The Pentagon on Monday condemned an order from Afghanistan’s President Hamid Karzai to set free at least three-dozen prisoners regardless of American concerns that they would pose a threat to security.
U.S. Army Col. Steve Warren, a Pentagon spokesman, said on Monday that strong evidence or investigative leads support the detainees’ prosecution or at least the need for further investigation.
A special government panel called the Afghan Review Board, or ARB, that was setup by the Karzai government, ordered that 37 detainees be released from the Afghan-supervised detention facility at Bagram Airfield, according to American Forces Press Service’s Amaani Lyle.

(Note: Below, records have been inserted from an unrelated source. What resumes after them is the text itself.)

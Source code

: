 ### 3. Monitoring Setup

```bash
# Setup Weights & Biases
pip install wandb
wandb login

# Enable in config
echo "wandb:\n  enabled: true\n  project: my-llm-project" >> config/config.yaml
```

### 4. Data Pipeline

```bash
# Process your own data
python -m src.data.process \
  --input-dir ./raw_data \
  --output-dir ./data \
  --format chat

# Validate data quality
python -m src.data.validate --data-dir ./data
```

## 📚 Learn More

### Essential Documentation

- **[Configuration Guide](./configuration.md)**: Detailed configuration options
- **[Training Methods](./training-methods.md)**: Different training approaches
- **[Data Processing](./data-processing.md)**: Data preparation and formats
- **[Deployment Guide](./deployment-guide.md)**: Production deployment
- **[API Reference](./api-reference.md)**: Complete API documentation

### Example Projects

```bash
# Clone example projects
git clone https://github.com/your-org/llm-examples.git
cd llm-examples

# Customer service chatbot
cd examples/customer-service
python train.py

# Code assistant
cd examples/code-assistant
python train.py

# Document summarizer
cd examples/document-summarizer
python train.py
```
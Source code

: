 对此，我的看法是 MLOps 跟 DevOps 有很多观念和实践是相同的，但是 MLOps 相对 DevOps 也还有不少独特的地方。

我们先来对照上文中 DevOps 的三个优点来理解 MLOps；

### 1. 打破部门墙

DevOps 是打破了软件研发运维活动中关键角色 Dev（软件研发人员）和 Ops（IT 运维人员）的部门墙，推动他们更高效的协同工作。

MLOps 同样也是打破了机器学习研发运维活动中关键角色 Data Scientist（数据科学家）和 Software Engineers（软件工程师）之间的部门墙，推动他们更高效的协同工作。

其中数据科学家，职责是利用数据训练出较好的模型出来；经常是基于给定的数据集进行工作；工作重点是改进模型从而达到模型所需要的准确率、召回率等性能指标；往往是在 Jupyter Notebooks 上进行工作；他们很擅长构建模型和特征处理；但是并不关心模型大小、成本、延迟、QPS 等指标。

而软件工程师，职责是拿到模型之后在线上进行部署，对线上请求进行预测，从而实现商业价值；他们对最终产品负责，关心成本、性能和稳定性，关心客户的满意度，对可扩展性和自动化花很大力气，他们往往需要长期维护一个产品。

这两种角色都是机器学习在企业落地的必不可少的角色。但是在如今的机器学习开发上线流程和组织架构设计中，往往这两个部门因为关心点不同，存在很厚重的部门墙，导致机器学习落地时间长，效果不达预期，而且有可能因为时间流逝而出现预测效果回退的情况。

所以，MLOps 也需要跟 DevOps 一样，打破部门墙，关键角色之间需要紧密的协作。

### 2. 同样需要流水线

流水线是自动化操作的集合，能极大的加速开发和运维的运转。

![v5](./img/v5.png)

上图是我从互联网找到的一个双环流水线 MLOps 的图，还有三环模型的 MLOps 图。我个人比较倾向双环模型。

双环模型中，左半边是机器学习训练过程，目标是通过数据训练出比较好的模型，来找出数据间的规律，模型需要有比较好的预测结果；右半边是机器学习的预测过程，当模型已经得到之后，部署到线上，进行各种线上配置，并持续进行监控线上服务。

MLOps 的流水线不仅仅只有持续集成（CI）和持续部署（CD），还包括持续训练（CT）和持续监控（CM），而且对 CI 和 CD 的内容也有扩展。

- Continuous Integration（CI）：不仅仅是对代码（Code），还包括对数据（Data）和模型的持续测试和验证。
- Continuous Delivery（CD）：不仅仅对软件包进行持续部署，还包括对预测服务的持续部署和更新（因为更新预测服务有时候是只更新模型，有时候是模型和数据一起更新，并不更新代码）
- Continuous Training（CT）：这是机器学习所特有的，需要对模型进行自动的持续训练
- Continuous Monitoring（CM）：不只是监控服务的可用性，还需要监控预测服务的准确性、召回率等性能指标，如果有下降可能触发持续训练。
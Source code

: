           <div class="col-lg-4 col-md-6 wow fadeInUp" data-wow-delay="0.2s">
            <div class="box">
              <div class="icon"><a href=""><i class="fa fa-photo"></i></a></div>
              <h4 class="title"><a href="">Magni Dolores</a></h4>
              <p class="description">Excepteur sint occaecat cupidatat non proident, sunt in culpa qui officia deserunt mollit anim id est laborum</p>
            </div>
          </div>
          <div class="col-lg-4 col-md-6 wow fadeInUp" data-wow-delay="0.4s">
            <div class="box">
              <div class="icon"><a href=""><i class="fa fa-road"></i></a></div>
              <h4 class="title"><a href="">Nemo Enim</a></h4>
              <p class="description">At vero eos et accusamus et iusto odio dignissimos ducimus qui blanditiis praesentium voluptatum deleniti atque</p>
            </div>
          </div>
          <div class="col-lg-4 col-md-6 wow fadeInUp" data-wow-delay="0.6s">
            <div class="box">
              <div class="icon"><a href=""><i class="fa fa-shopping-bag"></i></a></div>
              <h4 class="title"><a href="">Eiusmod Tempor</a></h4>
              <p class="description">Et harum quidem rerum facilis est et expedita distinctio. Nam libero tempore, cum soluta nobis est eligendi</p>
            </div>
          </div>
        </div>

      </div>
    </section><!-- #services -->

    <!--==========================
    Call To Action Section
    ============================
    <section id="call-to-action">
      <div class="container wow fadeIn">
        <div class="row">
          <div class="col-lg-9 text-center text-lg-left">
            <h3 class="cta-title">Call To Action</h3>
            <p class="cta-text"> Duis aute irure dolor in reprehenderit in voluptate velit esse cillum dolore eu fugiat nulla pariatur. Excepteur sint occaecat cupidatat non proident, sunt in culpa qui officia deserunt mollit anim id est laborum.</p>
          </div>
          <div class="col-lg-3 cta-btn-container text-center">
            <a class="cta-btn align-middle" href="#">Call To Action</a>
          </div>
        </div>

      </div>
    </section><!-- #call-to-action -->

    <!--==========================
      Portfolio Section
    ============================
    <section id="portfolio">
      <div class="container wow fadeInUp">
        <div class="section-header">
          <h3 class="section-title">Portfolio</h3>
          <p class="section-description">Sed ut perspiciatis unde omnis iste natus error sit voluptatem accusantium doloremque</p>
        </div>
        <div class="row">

The detention center at Bagram was turned over by the United States to the Afghan military in March 2013, Lyle noted.
“ARB is releasing dangerous insurgents, and the [United States] has provided extensive information and evidence on each of these 88 detainees,” Col. Warren said. “We strongly condemn the extrajudicial release of these detainees.”
Warren said that of the 37 detainees to be released, 17 are linked to the production of — or attacks using — improvised explosive devices (IEDs), three participated in or had knowledge of direct attacks wounding or killing 11 Afghan national security forces members, and four participated in or had knowledge of direct attacks wounding or killing 42 U.S. or coalition service members.
The detainees are characterized as “bad guys” and “individuals with U.S., coalition and Afghan blood on their hands.”
The U.S. government has stated that “any releases would constitute a breach of a memorandum of understanding agreed between the two sides at the time the U.S. handed over control of Bagram jail, where these prisoners were held.”
“The ARB [Afghan Review Board] released back into society dangerous insurgents who have Afghan blood on their hands,” the official statement from the U.S. military noted.
The Obama administration and Karzai have been at odds over the signing of a security deal regarding the 2014 U.S. withdrawal from Afghanistan, according to Examiner news reports.
The United Nations Security Council’s mandate stipulates that the US-led international military force in Afghanistan is scheduled to hand over all security duties to Afghan forces before its full withdrawal by the end of 2014.
According to Lt. Col. Anthony Shaffer during an appearance on Fox News Channel, among the detainees freed over U.S. objections were:
Haji Abdullah, described as a “high-level foreign fighter facilitator” who helped mount the Aug. 16, 2012 attack that brought down a U.S. helicopter.Abdullah escorted Pakistani and Arab suicide bombers into the area to facilitate their attacks, and directed a cell of 10 fighters which carried out attacks ordered by the Taliban and Al Qaeda.
Mohammad Khan, a Taliban commander who coordinated suicide bomber missions, one of which killed a U.S. soldier and wounded four more.
Nek Mohammad, a bomb expert who transferred money to Al Qaeda before he was captured last May in possession of bomb making materials.
Akthar Mohammad, a suspected Taliban commander who planned and conducted numerous attacks on U.S. and Afghan forces.
“Khalil,” a Haqqani network operative and suspected member of a Taliban cell captured last July in Kandahar. In addition to testing positive for trace amounts of explosives, he failed a polygraph test that asked if he had been involved in attacks on coalition forces.
Nurullah, a suspected Taliban commander who carried out bomb and rocket attacks against coalition forces that killed at least one U.S. service member and injured four more.